DATA EXTRACTS |
▬▬▬▬▬▬

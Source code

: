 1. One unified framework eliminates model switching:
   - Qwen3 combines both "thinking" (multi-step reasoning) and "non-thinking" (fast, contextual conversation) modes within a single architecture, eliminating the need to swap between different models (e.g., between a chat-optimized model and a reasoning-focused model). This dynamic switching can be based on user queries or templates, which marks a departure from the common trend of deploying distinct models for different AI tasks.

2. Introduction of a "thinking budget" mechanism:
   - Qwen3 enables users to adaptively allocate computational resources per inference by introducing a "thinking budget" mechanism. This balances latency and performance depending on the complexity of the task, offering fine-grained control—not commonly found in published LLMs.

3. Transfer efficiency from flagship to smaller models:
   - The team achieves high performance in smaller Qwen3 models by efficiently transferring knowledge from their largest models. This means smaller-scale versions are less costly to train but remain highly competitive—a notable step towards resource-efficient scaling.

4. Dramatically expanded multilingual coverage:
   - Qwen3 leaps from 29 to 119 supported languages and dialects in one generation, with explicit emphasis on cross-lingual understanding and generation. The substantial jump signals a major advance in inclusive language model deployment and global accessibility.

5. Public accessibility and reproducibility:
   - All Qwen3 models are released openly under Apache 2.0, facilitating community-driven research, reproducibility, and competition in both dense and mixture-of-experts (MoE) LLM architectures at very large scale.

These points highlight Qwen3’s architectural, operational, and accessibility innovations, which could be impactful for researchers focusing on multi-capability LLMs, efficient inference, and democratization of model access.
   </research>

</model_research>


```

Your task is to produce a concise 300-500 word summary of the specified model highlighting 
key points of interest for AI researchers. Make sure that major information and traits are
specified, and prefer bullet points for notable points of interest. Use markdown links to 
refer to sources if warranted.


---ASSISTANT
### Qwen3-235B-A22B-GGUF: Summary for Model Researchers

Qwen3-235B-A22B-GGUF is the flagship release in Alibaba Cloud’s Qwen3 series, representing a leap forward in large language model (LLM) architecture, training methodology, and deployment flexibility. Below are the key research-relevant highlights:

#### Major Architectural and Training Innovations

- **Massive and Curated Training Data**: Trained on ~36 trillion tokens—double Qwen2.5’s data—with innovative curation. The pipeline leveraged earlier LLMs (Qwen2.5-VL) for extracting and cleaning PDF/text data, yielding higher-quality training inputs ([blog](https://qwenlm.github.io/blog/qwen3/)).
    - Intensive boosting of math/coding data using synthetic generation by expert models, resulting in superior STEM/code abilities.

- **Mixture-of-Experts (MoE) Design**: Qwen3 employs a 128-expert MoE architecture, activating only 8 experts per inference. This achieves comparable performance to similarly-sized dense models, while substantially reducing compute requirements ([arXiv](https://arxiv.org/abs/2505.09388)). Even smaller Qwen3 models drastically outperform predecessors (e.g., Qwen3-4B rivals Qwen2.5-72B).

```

▬▬▬▬▬▬

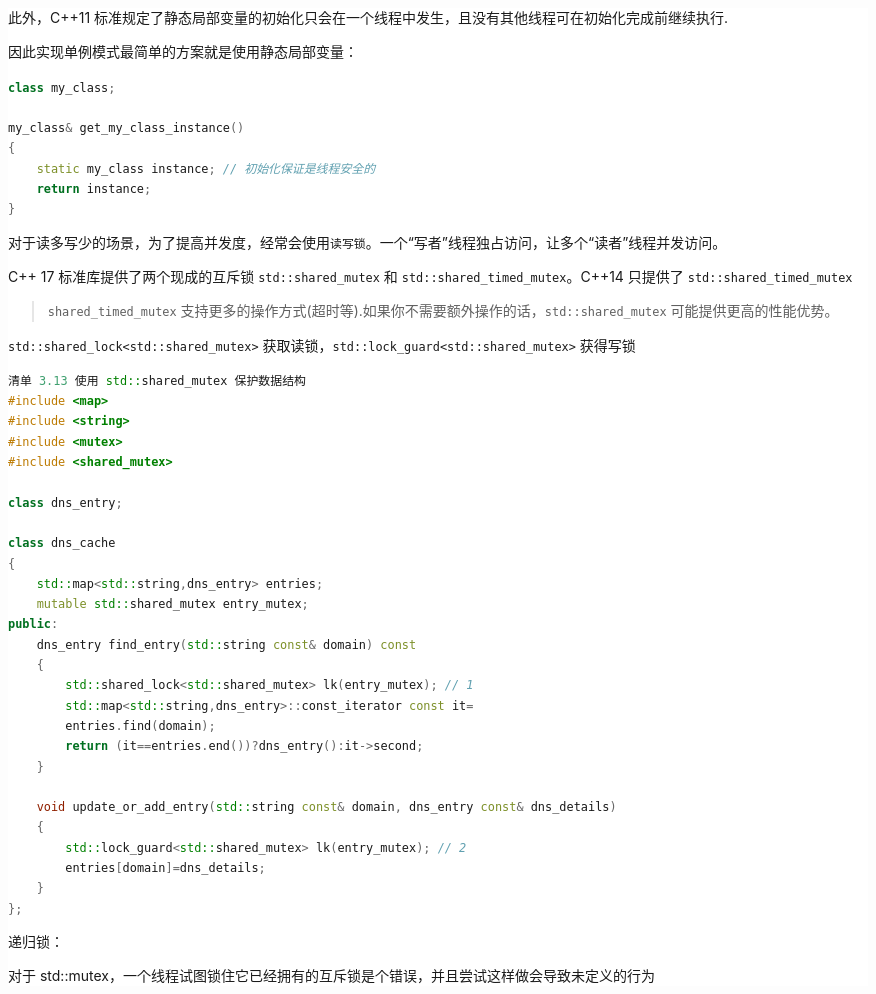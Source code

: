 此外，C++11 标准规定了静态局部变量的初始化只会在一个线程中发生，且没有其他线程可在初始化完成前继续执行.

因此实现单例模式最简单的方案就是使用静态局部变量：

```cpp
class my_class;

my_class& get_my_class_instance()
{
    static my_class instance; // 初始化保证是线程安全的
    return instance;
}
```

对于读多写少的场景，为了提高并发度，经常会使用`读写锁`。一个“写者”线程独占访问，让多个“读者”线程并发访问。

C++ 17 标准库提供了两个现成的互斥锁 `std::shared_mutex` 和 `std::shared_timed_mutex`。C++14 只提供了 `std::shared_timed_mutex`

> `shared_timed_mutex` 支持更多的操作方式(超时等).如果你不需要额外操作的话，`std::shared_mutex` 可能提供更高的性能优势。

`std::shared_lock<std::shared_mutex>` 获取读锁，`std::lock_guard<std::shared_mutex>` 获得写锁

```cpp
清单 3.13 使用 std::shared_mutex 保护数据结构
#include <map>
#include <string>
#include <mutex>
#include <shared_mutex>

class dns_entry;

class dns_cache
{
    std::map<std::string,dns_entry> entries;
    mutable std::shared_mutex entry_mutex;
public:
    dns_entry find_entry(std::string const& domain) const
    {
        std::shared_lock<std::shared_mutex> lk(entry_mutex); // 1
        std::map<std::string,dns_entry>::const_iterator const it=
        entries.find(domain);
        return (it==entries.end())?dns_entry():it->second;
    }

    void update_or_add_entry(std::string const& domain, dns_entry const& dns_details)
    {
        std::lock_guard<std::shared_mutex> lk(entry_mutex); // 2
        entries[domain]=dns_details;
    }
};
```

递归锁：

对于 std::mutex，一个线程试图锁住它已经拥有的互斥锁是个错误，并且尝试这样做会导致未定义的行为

▬▬▬▬▬▬

WHAT IS NEEDED | For every line above that includes the word "generation", return the line.

ANSWER FOR THIS EXERCISE |
   - Qwen3 leaps from 29 to 119 supported languages and dialects in one generation, with explicit emphasis on cross-lingual understanding and generation. The substantial jump signals a major advance in inclusive language model deployment and global accessibility.
    - Intensive boosting of math/coding data using synthetic generation by expert models, resulting in superior STEM/code abilities.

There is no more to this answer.